LivAbility Magazine

Edition 15 | Winter 2019

A blonde-haired teenager, wearing a white basketball tank top and black basketball shorts, is attempting to shoot a basketball over top of a dark-haired woman wearing a navy blue shirt and matching basketball shorts. The woman wears her hair in a ponytail and is holding the wheels of her wheelchair.

Story by Meghan Fable
Photo by Christian Guerithault

The power of the love that parents have for their children is the power behind the Junior Adaptive Athletes in Motion (JAAM) Foundation. Founded in 2016, the mission of the JAAM Foundation is to provide adaptive sports equipment to junior athletes in the Phoenix area. Liz and Brad Williams started JAAM to support their son and wheelchair athlete, Evan Williams, who has spastic diplegia cerebral palsy.

“Evan’s attitude and abilities have always conquered his disability,” said his mother, Liz Williams. “If I were to describe Evan, I would say smart, funny and determined but never disabled.”

The JAAM Foundation helps junior athletes like Evan Williams navigate the national grant process as they apply for equipment funds. JAAM also supports the existing adaptive programs in the Valley, including Ability360, by providing program equipment for junior athletes. This enables new athletes to experience different sports opportunities and see what is best for them. Once an athlete commits to a specific sport(s), JAAM will assist in securing customized equipment for each athlete.

“Sports have made a huge impact on my life – they have made me into the person that I am today,” Evan Williams said. “Sports brought empowerment to my life by making me feel like I am doing something important.”

As a partner of Ability360, JAAM is a supporter of the Healthy Teens, Healthy Communities Initiative. Its generous support of this program, as well as the continued support of Thunderbird Charities, has enabled Ability360 to focus on this critical part of our community for our members.

Statistics show how impactful sports are to wheelchair users. Results have shown that only 16 percent of wheelchair users are employed when they aren’t participating in sports. On the other hand, when wheelchair users are involved in sports, that number jumps to 58 percent.

Evan Williams is a member of the Ability360 Youth Wheelchair Basketball team and credits the coaching he has received to his success in all areas of his life.

“Coaches will help you become the best that you can be. My best coach, Robby Reed, was one of my first coaches and is my coach and teammate this year. Robby has helped me in so many ways both on and off the court. He has helped me by teaching me the rules of the game and how to act on and off the court,” Evan Williams stated.

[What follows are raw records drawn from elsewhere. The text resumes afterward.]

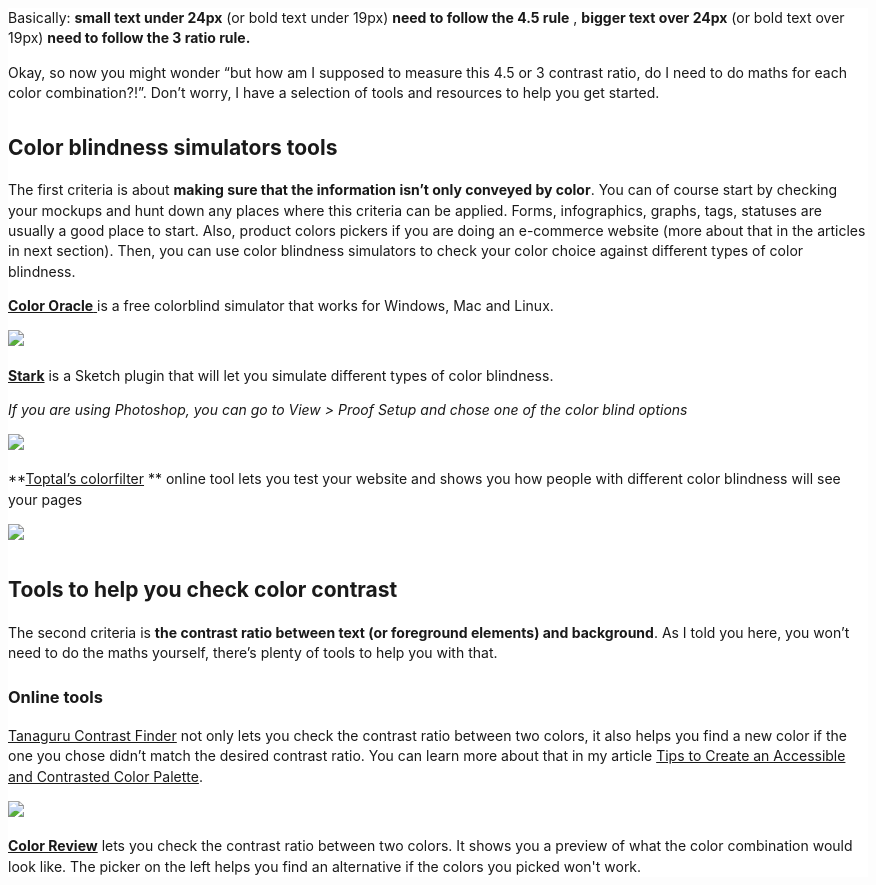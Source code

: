 Basically: **small text under 24px** (or bold text under 19px) **need to follow the 4.5 rule** , **bigger text over 24px** (or bold text over 19px) **need to follow the 3 ratio rule.**

Okay, so now you might wonder “but how am I supposed to measure this 4.5 or 3 contrast ratio, do I need to do maths for each color combination?!”. Don’t worry, I have a selection of tools and resources to help you get started.

## Color blindness simulators tools

The first criteria is about **making sure that the information isn’t only conveyed by color**. You can of course start by checking your mockups and hunt down any places where this criteria can be applied. Forms, infographics, graphs, tags, statuses are usually a good place to start. Also, product colors pickers if you are doing an e-commerce website (more about that in the articles in next section). Then, you can use color blindness simulators to check your color choice against different types of color blindness.

[ **Color Oracle** ](https://colororacle.org/)is a free colorblind simulator that works for Windows, Mac and Linux.

![](https://stephaniewalter.design/wp-content/uploads/2019/04/colorblindsimulator-oracle.jpg)

 **[Stark](https://getstark.co/)** is a Sketch plugin that will let you simulate different types of color blindness.

 _If you are using Photoshop, you can go to View > Proof Setup and chose one of the color blind options_

![](https://stephaniewalter.design/wp-content/uploads/2019/04/colorblindsimulator-stark-sketch.jpg)

 **[Toptal’s colorfilter](https://www.toptal.com/designers/colorfilter) ** online tool lets you test your website and shows you how people with different color blindness will see your pages

![](https://stephaniewalter.design/wp-content/uploads/2019/04/colorblindsimulator-toptal.jpg)

## Tools to help you check color contrast

The second criteria is **the contrast ratio between text (or foreground elements) and background**. As I told you here, you won’t need to do the maths yourself, there’s plenty of tools to help you with that.

### Online tools

[Tanaguru Contrast Finder](http://contrast-finder.tanaguru.com/) not only lets you check the contrast ratio between two colors, it also helps you find a new color if the one you chose didn’t match the desired contrast ratio. You can learn more about that in my article [Tips to Create an Accessible and Contrasted Color Palette](https://stephaniewalter.design/blog/tips-create-accessible-color-palette/).

![](https://stephaniewalter.design/wp-content/uploads/2019/04/tanaguru.jpg)

[ **Color Review**](https://color.review/check/FEDC2A-5A3B5D) lets you check the contrast ratio between two colors. It shows you a preview of what the color combination would look like. The picker on the left helps you find an alternative if the colors you picked won't work.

A family of four is shown sitting on a fallen tree. From left to right, a dark blonde teenaged girl sits wearing a gray 3/4 sleeve shirt with dark jeans and dark high-rise boots. Next to her sits a middle-aged blonde woman wearing a black long sleeve sweater and black jeans. Next to her sits a blonde-haired teenage boy wearing a charcoal gray long sleeve shirt and blue jeans. Next sits a middle-aged dark haired man with graying sides. The man wears a dark gray long sleeve shirt with dark blue jeans on. Below the family sits a chocolate-colored Labrador Retriever.
Photo courtesy of Liz Williams

Even his older sister can attest to his strength and positive outlook. “Evan is the strongest kid I know. Am I biased being his sister? Most definitely,” said Parker Williams. “The deck of cards Evan was handed in life has not been fair or easy, but he has taken on every obstacle with a smile, determined to be the best he that he can be.”

Evan Williams is currently a high school senior at Scottsdale Prep and is applying to colleges where he hopes to play wheelchair basketball.